Entries provided ▸
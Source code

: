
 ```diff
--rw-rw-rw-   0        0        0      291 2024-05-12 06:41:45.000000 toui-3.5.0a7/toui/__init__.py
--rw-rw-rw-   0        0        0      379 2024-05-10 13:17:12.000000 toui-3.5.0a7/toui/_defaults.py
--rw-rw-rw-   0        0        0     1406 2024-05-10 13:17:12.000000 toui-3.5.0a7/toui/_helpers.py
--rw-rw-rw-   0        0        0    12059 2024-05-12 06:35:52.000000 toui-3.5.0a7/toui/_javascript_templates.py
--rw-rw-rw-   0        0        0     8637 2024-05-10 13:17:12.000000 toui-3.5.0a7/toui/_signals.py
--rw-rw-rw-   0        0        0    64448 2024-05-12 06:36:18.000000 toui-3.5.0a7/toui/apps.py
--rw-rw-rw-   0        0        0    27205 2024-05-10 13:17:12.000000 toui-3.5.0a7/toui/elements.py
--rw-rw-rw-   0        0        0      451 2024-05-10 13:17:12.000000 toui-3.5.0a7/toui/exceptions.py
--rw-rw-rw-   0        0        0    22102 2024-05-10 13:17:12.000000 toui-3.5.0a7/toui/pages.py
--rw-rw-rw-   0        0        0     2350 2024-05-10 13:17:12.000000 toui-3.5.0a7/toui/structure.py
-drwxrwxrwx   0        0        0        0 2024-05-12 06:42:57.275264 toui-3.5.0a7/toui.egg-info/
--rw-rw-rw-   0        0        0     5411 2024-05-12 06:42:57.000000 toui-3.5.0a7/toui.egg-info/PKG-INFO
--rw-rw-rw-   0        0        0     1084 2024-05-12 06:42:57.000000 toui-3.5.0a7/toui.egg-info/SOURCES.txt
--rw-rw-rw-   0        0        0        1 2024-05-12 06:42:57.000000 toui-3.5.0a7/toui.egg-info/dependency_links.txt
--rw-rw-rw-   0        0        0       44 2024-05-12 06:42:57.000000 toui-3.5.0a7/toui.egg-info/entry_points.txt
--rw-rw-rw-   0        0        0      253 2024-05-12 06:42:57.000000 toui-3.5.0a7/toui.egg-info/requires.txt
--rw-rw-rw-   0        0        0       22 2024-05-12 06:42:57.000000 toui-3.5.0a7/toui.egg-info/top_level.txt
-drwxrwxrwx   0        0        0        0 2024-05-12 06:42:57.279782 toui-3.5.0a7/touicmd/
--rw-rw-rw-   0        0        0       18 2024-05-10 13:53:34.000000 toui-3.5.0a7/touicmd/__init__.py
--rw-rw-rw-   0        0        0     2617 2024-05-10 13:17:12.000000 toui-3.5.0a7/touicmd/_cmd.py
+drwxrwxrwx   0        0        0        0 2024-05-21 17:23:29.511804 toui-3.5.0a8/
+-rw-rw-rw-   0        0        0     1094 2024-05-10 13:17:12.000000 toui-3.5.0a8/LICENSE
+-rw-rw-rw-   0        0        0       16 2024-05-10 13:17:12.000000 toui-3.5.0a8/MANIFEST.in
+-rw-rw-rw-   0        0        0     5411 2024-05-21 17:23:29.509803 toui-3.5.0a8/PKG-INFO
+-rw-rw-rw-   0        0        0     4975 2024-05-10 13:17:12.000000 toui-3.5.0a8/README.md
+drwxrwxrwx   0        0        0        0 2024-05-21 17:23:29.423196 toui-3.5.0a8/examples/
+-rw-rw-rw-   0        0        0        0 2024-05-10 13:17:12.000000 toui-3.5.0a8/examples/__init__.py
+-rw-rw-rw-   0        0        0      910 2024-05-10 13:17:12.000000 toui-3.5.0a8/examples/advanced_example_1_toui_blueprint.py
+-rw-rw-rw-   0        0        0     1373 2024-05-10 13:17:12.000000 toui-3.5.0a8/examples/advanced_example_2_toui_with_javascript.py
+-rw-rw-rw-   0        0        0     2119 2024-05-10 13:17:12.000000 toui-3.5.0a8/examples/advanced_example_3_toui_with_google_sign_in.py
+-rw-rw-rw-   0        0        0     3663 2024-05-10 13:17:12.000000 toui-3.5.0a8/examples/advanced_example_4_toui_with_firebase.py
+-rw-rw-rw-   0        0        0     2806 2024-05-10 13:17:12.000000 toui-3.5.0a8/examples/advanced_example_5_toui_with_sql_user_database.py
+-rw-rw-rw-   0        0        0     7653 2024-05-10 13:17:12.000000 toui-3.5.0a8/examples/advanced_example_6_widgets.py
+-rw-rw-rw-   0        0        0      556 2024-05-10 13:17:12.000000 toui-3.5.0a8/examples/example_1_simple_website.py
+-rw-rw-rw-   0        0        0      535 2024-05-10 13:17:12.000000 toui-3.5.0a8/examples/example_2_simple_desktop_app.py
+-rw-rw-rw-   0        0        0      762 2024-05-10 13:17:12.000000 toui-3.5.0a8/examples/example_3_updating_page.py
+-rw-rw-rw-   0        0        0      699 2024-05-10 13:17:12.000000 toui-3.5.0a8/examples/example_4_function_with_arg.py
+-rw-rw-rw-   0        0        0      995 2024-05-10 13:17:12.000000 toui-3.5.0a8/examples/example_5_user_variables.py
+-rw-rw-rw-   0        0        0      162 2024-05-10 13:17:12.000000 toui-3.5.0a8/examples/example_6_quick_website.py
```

What you will do ▸ Repeat the data in full, matching each line exactly.

Task result ▸
Source code

:
 ```diff
--rw-rw-rw-   0        0        0      291 2024-05-12 06:41:45.000000 toui-3.5.0a7/toui/__init__.py
--rw-rw-rw-   0        0        0      379 2024-05-10 13:17:12.000000 toui-3.5.0a7/toui/_defaults.py
--rw-rw-rw-   0        0        0     1406 2024-05-10 13:17:12.000000 toui-3.5.0a7/toui/_helpers.py
--rw-rw-rw-   0        0        0    12059 2024-05-12 06:35:52.000000 toui-3.5.0a7/toui/_javascript_templates.py
--rw-rw-rw-   0        0        0     8637 2024-05-10 13:17:12.000000 toui-3.5.0a7/toui/_signals.py
--rw-rw-rw-   0        0        0    64448 2024-05-12 06:36:18.000000 toui-3.5.0a7/toui/apps.py
--rw-rw-rw-   0        0        0    27205 2024-05-10 13:17:12.000000 toui-3.5.0a7/toui/elements.py
--rw-rw-rw-   0        0        0      451 2024-05-10 13:17:12.000000 toui-3.5.0a7/toui/exceptions.py
--rw-rw-rw-   0        0        0    22102 2024-05-10 13:17:12.000000 toui-3.5.0a7/toui/pages.py
--rw-rw-rw-   0        0        0     2350 2024-05-10 13:17:12.000000 toui-3.5.0a7/toui/structure.py
-drwxrwxrwx   0        0        0        0 2024-05-12 06:42:57.275264 toui-3.5.0a7/toui.egg-info/
--rw-rw-rw-   0        0        0     5411 2024-05-12 06:42:57.000000 toui-3.5.0a7/toui.egg-info/PKG-INFO
--rw-rw-rw-   0        0        0     1084 2024-05-12 06:42:57.000000 toui-3.5.0a7/toui.egg-info/SOURCES.txt
--rw-rw-rw-   0        0        0        1 2024-05-12 06:42:57.000000 toui-3.5.0a7/toui.egg-info/dependency_links.txt
--rw-rw-rw-   0        0        0       44 2024-05-12 06:42:57.000000 toui-3.5.0a7/toui.egg-info/entry_points.txt
--rw-rw-rw-   0        0        0      253 2024-05-12 06:42:57.000000 toui-3.5.0a7/toui.egg-info/requires.txt
--rw-rw-rw-   0        0        0       22 2024-05-12 06:42:57.000000 toui-3.5.0a7/toui.egg-info/top_level.txt
-drwxrwxrwx   0        0        0        0 2024-05-12 06:42:57.279782 toui-3.5.0a7/touicmd/
--rw-rw-rw-   0        0        0       18 2024-05-10 13:53:34.000000 toui-3.5.0a7/touicmd/__init__.py
--rw-rw-rw-   0        0        0     2617 2024-05-10 13:17:12.000000 toui-3.5.0a7/touicmd/_cmd.py
+drwxrwxrwx   0        0        0        0 2024-05-21 17:23:29.511804 toui-3.5.0a8/
+-rw-rw-rw-   0        0        0     1094 2024-05-10 13:17:12.000000 toui-3.5.0a8/LICENSE
+-rw-rw-rw-   0        0        0       16 2024-05-10 13:17:12.000000 toui-3.5.0a8/MANIFEST.in
+-rw-rw-rw-   0        0        0     5411 2024-05-21 17:23:29.509803 toui-3.5.0a8/PKG-INFO
+-rw-rw-rw-   0        0        0     4975 2024-05-10 13:17:12.000000 toui-3.5.0a8/README.md
+drwxrwxrwx   0        0        0        0 2024-05-21 17:23:29.423196 toui-3.5.0a8/examples/
+-rw-rw-rw-   0        0        0        0 2024-05-10 13:17:12.000000 toui-3.5.0a8/examples/__init__.py
+-rw-rw-rw-   0        0        0      910 2024-05-10 13:17:12.000000 toui-3.5.0a8/examples/advanced_example_1_toui_blueprint.py
+-rw-rw-rw-   0        0        0     1373 2024-05-10 13:17:12.000000 toui-3.5.0a8/examples/advanced_example_2_toui_with_javascript.py
+-rw-rw-rw-   0        0        0     2119 2024-05-10 13:17:12.000000 toui-3.5.0a8/examples/advanced_example_3_toui_with_google_sign_in.py
+-rw-rw-rw-   0        0        0     3663 2024-05-10 13:17:12.000000 toui-3.5.0a8/examples/advanced_example_4_toui_with_firebase.py
+-rw-rw-rw-   0        0        0     2806 2024-05-10 13:17:12.000000 toui-3.5.0a8/examples/advanced_example_5_toui_with_sql_user_database.py
+-rw-rw-rw-   0        0        0     7653 2024-05-10 13:17:12.000000 toui-3.5.0a8/examples/advanced_example_6_widgets.py
+-rw-rw-rw-   0        0        0      556 2024-05-10 13:17:12.000000 toui-3.5.0a8/examples/example_1_simple_website.py
+-rw-rw-rw-   0        0        0      535 2024-05-10 13:17:12.000000 toui-3.5.0a8/examples/example_2_simple_desktop_app.py
+-rw-rw-rw-   0        0        0      762 2024-05-10 13:17:12.000000 toui-3.5.0a8/examples/example_3_updating_page.py
+-rw-rw-rw-   0        0        0      699 2024-05-10 13:17:12.000000 toui-3.5.0a8/examples/example_4_function_with_arg.py
+-rw-rw-rw-   0        0        0      995 2024-05-10 13:17:12.000000 toui-3.5.0a8/examples/example_5_user_variables.py
+-rw-rw-rw-   0        0        0      162 2024-05-10 13:17:12.000000 toui-3.5.0a8/examples/example_6_quick_website.py
```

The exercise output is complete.